译文质量估计; 特征融合; 语境化词嵌入; 语言表示; 句法

Sentence-level translation quality estimation based on multi-feature fusion
YE Na*,WANG Yuanyuan,CAI Dongfeng

(Human-Computer Intelligence Research Center,Shenyang Aerospace University,Shenyang 110136,China)

DOI: 10.6043/j.issn.0438-0479.201908032

备注

与传统的机器译文评价方法不同,译文质量估计技术旨在无参考译文的情况下对机器译文质量进行评价.针对目前流行的基于深度学习的译文质量估计方法因数据匮乏和模型限制导致所提取的深度学习特征不充分的现状,提出一种多特征融合的方法.该方法将词预测特征、语境化词嵌入特征、依存句法特征和基线特征等从不同模型中提取到的特征分别输入到基于循环神经网络的下游模型中,进一步学习后采用不同的特征融合方式进行融合,以此来提高译文质量估计的准确性.通过对比实验表明,本文所提出的多特征融合策略相比于单个特征能更好地对双语信息进行表达,且进一步提高了译文质量估计的皮尔逊相关系数等评价指标.

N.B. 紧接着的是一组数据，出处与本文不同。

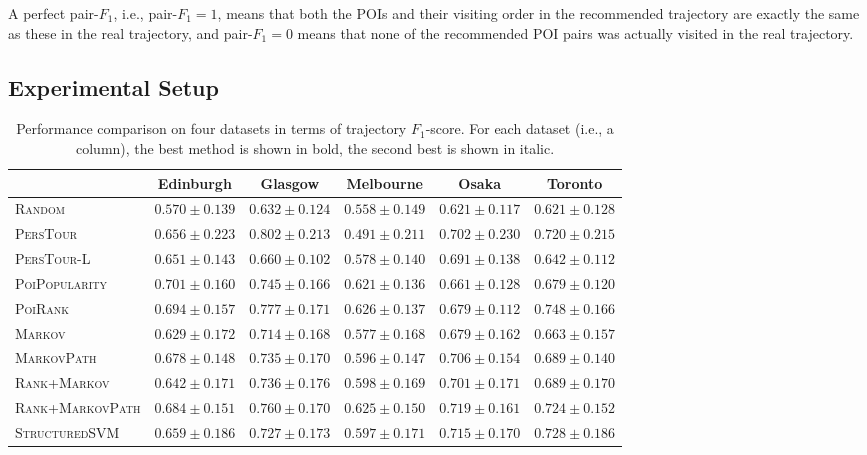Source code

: A perfect pair-$F_1$, i.e., pair-$F_1 = 1$, means that both the POIs and their visiting order in the
recommended trajectory are exactly the same as these in the real trajectory,
and pair-$F_1 = 0$ means that none of the recommended POI pairs was actually visited in the real trajectory.


\subsection{Experimental Setup}
\label{sec:setup}

\begin{table}[t]
\caption{Performance comparison on four datasets in terms of trajectory $F_1$-score.
         For each dataset (i.e., a column), the best method is shown in bold, the second best is shown in italic.}
\label{tab:f1}
\centering
\begin{tabular}{l|ccccc} \hline
 & Edinburgh & Glasgow & Melbourne & Osaka & Toronto \\ \hline
\textsc{Random} & $0.570\pm0.139$ & $0.632\pm0.124$ & $0.558\pm0.149$ & $0.621\pm0.117$ & $0.621\pm0.128$ \\
\textsc{PersTour}\cite{ijcai15} & $0.656\pm0.223$ & $\mathbf{0.802\pm0.213}$ & $0.491\pm0.211$ & $0.702\pm0.230$ & $0.720\pm0.215$ \\
\textsc{PersTour-L} & $0.651\pm0.143$ & $0.660\pm0.102$ & $0.578\pm0.140$ & $0.691\pm0.138$ & $0.642\pm0.112$ \\
\textsc{PoiPopularity} & $\mathbf{0.701\pm0.160}$ & $0.745\pm0.166$ & $0.621\pm0.136$ & $0.661\pm0.128$ & $0.679\pm0.120$ \\
\textsc{PoiRank} & $\mathit{0.694\pm0.157}$ & $\mathit{0.777\pm0.171}$ & $\mathbf{0.626\pm0.137}$ & $0.679\pm0.112$ & $\mathbf{0.748\pm0.166}$ \\
\textsc{Markov} & $0.629\pm0.172$ & $0.714\pm0.168$ & $0.577\pm0.168$ & $0.679\pm0.162$ & $0.663\pm0.157$ \\
\textsc{MarkovPath} & $0.678\pm0.148$ & $0.735\pm0.170$ & $0.596\pm0.147$ & $0.706\pm0.154$ & $0.689\pm0.140$ \\
\textsc{Rank+Markov} & $0.642\pm0.171$ & $0.736\pm0.176$ & $0.598\pm0.169$ & $0.701\pm0.171$ & $0.689\pm0.170$ \\
\textsc{Rank+MarkovPath} & $0.684\pm0.151$ & $0.760\pm0.170$ & $\mathit{0.625\pm0.150}$ & $\mathbf{0.719\pm0.161}$ & $0.724\pm0.152$ \\
\textsc{StructuredSVM} & $0.659\pm0.186$ & $0.727\pm0.173$ & $0.597\pm0.171$ & $\mathit{0.715\pm0.170}$ & $\mathit{0.728\pm0.186}$ \\
\hline
\end{tabular}
\end{table}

Unlike traditional machine translation evaluation methods,translation quality estimation technique aims to evaluate the quality of machine translations without references.At present,the deep learning-based features extracted by translation quality estimation methods are not sufficient due to the lack of data and the limitation of models.Focusing on this problem,we propose a multi-feature fusion method.In this method,features extracted from different aspects such as word prediction features,contextualized word embedding features,dependent syntactic features and baseline features are input to the downstream model based on the recurrent neural network.Then different strategies are adopted to combine these features.Comparative experiments show that the proposed method can better express the bilingual information compared with the single-feature method,and can improve the Pearson correlation coefficient as well as other evaluation metrics of sentence-level translation quality estimation.